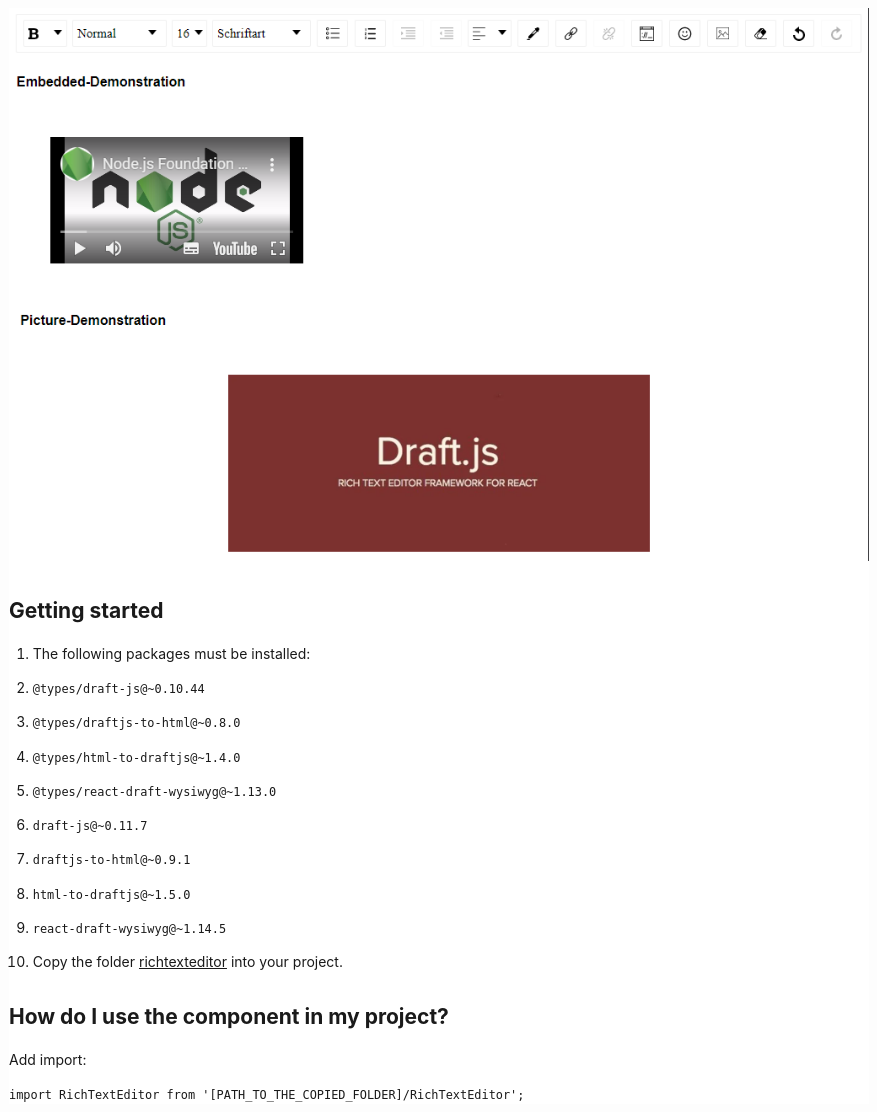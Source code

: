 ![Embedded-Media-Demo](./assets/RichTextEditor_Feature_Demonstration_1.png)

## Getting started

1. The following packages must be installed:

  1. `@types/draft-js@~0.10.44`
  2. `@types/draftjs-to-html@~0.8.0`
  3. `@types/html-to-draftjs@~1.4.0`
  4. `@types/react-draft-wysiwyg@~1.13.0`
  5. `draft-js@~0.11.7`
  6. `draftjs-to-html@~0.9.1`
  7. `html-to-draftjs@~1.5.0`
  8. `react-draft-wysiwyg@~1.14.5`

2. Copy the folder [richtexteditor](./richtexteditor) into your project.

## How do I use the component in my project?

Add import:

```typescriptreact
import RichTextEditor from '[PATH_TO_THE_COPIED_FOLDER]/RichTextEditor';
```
= = = = = = =
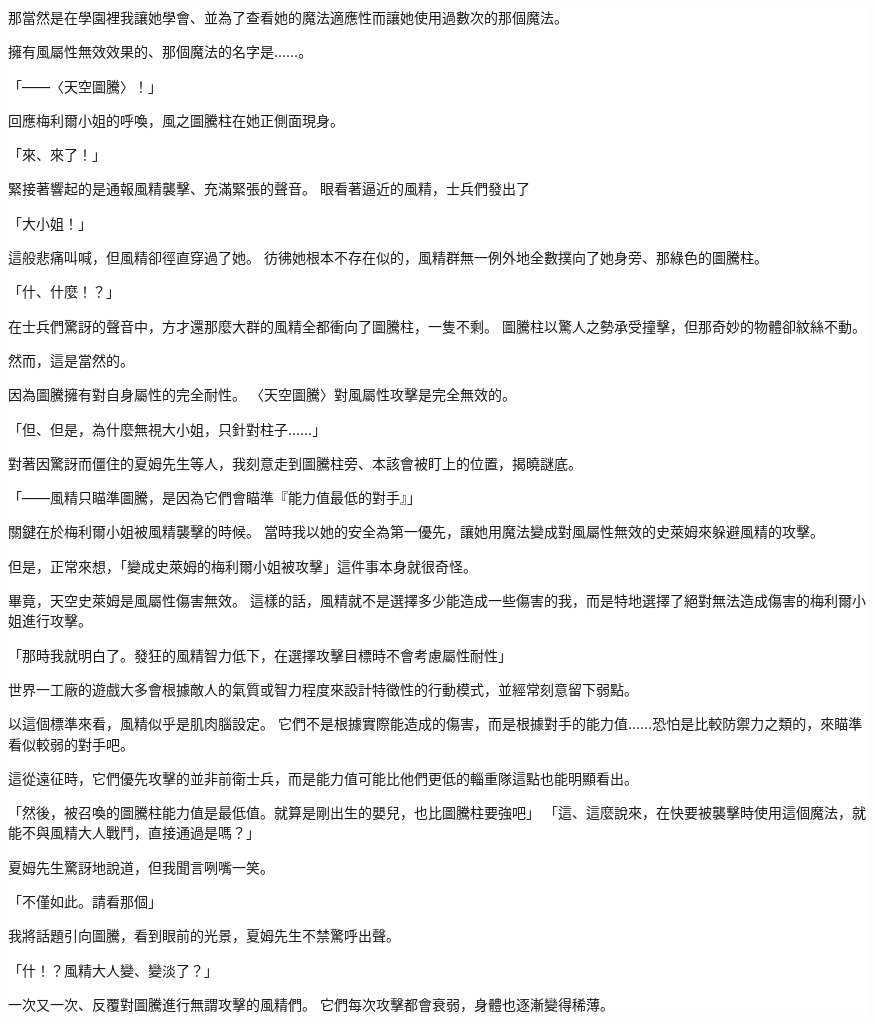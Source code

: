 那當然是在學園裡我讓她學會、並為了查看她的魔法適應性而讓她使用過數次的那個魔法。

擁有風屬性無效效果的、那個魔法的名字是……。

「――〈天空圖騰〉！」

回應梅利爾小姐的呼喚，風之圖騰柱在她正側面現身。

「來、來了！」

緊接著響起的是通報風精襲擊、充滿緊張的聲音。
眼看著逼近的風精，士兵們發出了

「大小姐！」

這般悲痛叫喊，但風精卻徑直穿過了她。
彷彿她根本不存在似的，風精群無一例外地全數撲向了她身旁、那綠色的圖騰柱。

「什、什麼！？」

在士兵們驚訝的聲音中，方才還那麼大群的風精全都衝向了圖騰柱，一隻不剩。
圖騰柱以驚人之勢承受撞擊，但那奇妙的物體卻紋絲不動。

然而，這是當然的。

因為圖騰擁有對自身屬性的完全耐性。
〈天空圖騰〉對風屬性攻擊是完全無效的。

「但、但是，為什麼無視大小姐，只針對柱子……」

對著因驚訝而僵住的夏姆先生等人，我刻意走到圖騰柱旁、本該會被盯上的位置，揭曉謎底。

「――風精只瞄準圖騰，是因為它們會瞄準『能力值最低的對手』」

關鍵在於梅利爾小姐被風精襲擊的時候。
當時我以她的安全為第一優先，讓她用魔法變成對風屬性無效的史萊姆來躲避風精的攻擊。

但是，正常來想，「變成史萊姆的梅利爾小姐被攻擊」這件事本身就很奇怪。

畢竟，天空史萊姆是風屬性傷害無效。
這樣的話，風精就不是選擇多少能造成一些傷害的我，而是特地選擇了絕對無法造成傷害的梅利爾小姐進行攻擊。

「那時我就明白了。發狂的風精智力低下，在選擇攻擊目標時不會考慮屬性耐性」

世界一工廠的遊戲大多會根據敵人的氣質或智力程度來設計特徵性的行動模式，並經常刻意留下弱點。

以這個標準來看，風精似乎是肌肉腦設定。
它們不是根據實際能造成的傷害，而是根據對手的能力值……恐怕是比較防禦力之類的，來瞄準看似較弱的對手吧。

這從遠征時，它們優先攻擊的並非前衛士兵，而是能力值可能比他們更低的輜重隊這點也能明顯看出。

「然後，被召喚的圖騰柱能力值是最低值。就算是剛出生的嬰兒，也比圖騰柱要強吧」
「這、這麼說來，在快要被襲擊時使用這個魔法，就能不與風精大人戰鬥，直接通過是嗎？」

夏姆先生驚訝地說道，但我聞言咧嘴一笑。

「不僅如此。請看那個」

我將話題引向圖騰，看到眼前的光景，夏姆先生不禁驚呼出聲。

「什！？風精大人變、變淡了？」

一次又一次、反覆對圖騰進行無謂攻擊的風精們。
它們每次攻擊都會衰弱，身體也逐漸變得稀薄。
= = = = = = =
-- About this task --
Only one stretch of the entries above is wanted: the lines from the one containing "關鍵在於梅利爾小姐被風精襲擊的時候。" through the one containing "它們每次攻擊都會衰弱，身體也逐漸變得稀薄。". Please reproduce it exactly.

-- Output for this exercise --
關鍵在於梅利爾小姐被風精襲擊的時候。
當時我以她的安全為第一優先，讓她用魔法變成對風屬性無效的史萊姆來躲避風精的攻擊。

但是，正常來想，「變成史萊姆的梅利爾小姐被攻擊」這件事本身就很奇怪。

畢竟，天空史萊姆是風屬性傷害無效。
這樣的話，風精就不是選擇多少能造成一些傷害的我，而是特地選擇了絕對無法造成傷害的梅利爾小姐進行攻擊。

「那時我就明白了。發狂的風精智力低下，在選擇攻擊目標時不會考慮屬性耐性」

世界一工廠的遊戲大多會根據敵人的氣質或智力程度來設計特徵性的行動模式，並經常刻意留下弱點。

以這個標準來看，風精似乎是肌肉腦設定。
它們不是根據實際能造成的傷害，而是根據對手的能力值……恐怕是比較防禦力之類的，來瞄準看似較弱的對手吧。

這從遠征時，它們優先攻擊的並非前衛士兵，而是能力值可能比他們更低的輜重隊這點也能明顯看出。

「然後，被召喚的圖騰柱能力值是最低值。就算是剛出生的嬰兒，也比圖騰柱要強吧」
「這、這麼說來，在快要被襲擊時使用這個魔法，就能不與風精大人戰鬥，直接通過是嗎？」

夏姆先生驚訝地說道，但我聞言咧嘴一笑。

「不僅如此。請看那個」

我將話題引向圖騰，看到眼前的光景，夏姆先生不禁驚呼出聲。

「什！？風精大人變、變淡了？」

一次又一次、反覆對圖騰進行無謂攻擊的風精們。
它們每次攻擊都會衰弱，身體也逐漸變得稀薄。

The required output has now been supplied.